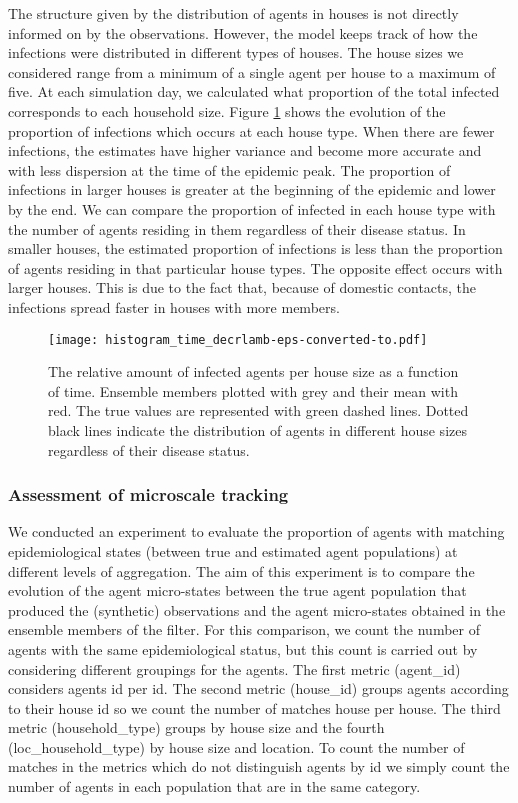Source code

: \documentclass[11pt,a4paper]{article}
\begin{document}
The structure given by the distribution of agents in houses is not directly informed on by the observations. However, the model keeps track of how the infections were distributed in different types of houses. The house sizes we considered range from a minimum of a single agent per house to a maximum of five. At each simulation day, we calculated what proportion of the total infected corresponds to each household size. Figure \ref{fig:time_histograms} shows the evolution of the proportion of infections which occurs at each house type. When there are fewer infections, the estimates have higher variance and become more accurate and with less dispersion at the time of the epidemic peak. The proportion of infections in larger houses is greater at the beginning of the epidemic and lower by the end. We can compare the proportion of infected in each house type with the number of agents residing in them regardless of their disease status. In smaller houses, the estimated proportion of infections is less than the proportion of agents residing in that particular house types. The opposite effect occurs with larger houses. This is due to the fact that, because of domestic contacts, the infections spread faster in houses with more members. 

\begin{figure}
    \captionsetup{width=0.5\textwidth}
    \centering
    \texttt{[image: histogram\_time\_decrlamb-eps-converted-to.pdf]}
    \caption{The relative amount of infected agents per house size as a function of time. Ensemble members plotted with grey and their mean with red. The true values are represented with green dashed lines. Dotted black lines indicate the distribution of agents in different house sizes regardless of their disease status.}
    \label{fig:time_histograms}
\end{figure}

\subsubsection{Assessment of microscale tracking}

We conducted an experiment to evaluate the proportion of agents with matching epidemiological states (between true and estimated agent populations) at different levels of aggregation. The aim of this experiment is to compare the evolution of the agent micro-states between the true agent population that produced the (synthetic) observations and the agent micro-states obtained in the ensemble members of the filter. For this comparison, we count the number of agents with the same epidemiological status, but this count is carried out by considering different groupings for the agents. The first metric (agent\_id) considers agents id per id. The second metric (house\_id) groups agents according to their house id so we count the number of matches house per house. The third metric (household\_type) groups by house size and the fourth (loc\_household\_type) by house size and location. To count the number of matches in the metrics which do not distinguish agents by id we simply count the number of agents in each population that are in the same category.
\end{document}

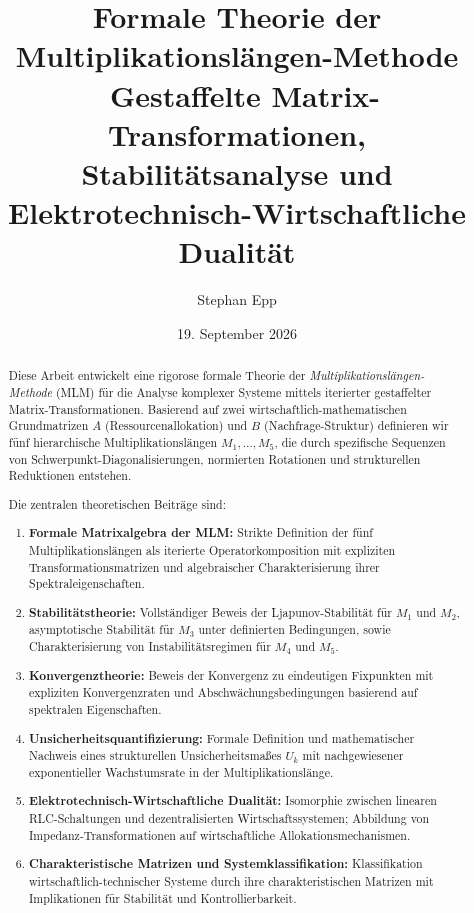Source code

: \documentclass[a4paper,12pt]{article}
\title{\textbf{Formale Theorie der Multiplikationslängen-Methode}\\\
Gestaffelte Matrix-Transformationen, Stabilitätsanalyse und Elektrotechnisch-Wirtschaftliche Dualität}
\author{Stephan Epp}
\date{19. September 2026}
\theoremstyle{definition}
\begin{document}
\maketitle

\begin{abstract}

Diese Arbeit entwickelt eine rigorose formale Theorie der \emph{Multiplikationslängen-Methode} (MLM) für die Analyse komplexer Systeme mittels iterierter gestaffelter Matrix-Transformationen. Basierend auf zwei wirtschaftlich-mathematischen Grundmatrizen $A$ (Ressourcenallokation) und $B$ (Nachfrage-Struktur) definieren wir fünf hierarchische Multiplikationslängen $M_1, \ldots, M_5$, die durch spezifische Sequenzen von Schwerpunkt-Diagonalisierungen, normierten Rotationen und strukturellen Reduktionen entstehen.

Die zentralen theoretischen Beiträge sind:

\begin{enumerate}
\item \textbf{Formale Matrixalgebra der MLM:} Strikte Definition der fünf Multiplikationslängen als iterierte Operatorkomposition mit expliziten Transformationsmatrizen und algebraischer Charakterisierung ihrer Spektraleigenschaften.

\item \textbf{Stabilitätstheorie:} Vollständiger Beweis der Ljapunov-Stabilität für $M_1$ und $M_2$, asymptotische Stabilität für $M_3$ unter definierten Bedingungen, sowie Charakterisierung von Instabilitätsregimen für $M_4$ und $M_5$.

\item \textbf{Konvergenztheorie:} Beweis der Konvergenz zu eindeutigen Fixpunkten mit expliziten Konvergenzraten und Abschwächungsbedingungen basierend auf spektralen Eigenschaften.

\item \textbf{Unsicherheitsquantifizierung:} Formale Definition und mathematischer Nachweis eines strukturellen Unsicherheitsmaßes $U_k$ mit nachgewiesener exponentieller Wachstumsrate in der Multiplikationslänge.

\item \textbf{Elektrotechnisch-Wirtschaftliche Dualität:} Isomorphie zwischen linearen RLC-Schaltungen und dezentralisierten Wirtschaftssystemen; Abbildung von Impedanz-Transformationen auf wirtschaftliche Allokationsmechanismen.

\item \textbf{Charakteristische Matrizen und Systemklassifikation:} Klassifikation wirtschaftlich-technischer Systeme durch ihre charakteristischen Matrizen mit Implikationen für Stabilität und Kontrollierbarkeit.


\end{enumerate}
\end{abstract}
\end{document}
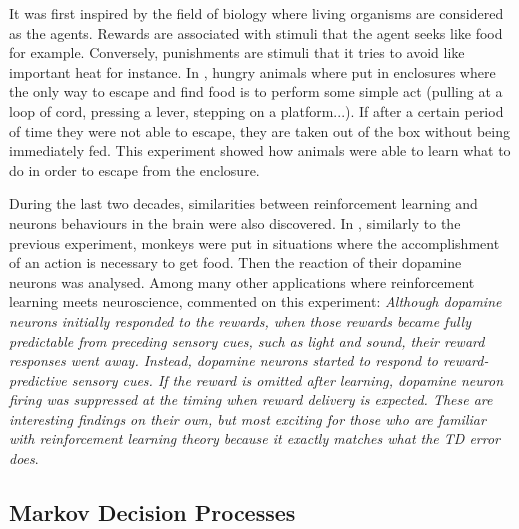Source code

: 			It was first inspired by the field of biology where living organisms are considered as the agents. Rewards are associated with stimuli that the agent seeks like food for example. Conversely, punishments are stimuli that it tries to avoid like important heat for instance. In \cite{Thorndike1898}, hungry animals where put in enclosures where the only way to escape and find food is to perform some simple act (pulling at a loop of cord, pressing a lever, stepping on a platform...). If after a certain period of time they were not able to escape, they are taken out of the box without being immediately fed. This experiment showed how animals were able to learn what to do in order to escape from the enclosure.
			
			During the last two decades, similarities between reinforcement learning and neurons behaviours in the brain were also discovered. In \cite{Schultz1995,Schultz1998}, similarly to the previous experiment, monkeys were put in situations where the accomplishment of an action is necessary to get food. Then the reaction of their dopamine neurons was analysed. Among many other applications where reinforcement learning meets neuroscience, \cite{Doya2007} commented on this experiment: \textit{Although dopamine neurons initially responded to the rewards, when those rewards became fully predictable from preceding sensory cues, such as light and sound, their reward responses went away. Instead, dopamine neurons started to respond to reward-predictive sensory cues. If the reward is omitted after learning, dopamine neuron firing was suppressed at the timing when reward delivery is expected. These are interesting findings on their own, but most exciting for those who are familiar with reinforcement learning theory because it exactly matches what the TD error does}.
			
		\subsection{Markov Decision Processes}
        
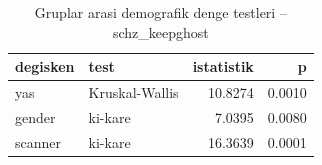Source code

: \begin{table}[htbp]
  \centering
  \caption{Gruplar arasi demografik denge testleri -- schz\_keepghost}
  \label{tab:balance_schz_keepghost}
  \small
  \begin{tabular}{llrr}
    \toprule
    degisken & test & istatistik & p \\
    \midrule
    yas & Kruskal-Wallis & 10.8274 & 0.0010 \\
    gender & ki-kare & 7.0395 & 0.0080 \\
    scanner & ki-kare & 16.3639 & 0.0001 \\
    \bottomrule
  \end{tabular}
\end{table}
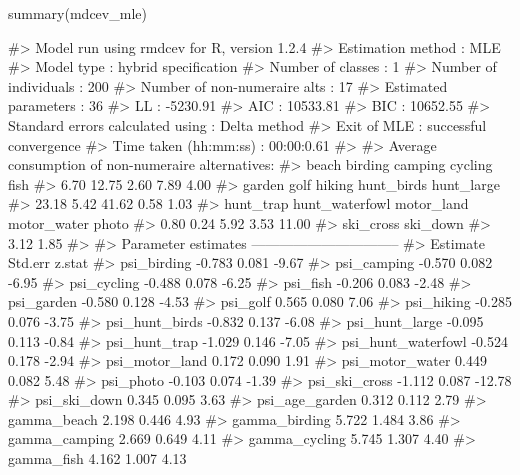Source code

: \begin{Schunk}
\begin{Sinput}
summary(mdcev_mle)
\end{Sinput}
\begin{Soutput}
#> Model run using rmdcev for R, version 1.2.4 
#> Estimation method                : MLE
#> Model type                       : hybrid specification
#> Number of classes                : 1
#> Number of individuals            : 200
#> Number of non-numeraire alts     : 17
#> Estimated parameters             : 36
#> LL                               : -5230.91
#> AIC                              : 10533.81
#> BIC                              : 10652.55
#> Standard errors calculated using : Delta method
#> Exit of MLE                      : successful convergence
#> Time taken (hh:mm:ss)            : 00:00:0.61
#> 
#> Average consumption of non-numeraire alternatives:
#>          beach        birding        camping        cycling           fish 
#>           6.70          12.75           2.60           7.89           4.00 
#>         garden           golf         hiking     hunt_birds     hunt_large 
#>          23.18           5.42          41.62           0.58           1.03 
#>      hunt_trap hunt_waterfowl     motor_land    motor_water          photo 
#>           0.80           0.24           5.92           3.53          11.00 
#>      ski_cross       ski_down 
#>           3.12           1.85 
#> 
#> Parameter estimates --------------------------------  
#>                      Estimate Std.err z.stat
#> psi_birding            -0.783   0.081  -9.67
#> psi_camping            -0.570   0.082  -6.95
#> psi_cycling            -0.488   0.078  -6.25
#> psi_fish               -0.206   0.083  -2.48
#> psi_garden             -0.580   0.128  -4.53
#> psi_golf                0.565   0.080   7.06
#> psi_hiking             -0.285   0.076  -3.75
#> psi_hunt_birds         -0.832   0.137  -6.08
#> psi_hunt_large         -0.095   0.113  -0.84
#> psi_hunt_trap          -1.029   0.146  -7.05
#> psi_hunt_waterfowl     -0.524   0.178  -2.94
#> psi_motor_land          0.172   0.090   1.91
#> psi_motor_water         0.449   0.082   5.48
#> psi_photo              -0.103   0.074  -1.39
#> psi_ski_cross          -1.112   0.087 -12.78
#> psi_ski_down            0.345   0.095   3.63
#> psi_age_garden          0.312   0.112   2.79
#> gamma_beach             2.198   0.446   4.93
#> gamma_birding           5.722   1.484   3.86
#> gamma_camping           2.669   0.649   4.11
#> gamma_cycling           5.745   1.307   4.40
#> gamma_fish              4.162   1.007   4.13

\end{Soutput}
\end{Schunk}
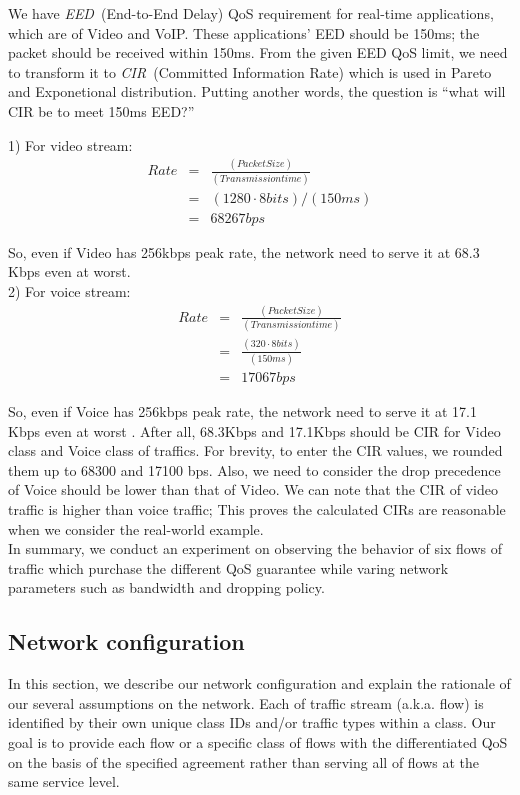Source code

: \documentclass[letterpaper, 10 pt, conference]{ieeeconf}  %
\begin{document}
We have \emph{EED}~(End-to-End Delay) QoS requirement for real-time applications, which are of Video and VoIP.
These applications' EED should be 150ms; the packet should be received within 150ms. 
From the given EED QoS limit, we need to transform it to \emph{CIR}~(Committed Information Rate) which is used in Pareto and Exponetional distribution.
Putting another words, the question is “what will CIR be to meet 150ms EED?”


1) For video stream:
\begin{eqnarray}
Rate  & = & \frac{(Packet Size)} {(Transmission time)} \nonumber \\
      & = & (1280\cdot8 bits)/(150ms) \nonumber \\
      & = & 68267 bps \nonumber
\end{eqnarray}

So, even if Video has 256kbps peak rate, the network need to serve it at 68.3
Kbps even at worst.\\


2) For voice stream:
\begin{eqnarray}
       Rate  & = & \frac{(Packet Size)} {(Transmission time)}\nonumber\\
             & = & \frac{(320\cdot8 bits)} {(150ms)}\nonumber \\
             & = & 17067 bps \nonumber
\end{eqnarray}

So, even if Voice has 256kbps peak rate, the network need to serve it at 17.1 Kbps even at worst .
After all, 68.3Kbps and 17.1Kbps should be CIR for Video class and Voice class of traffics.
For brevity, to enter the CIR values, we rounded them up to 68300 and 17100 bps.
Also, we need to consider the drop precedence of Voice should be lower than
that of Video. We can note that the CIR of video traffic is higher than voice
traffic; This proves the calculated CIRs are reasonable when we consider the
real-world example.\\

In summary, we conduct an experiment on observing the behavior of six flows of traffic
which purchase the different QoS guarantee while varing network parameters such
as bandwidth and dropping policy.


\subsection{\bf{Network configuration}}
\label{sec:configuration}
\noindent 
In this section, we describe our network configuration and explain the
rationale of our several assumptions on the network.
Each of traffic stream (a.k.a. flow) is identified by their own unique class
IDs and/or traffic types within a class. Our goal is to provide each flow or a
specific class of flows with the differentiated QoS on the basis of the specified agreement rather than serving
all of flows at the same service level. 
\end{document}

-- -- --

→ **Aim of the task**: Please copy every line of the data that carries the string "example".

→ **Reply**:
: 			It was first inspired by the field of biology where living organisms are considered as the agents. Rewards are associated with stimuli that the agent seeks like food for example. Conversely, punishments are stimuli that it tries to avoid like important heat for instance. In \cite{Thorndike1898}, hungry animals where put in enclosures where the only way to escape and find food is to perform some simple act (pulling at a loop of cord, pressing a lever, stepping on a platform...). If after a certain period of time they were not able to escape, they are taken out of the box without being immediately fed. This experiment showed how animals were able to learn what to do in order to escape from the enclosure.
real-world example.\\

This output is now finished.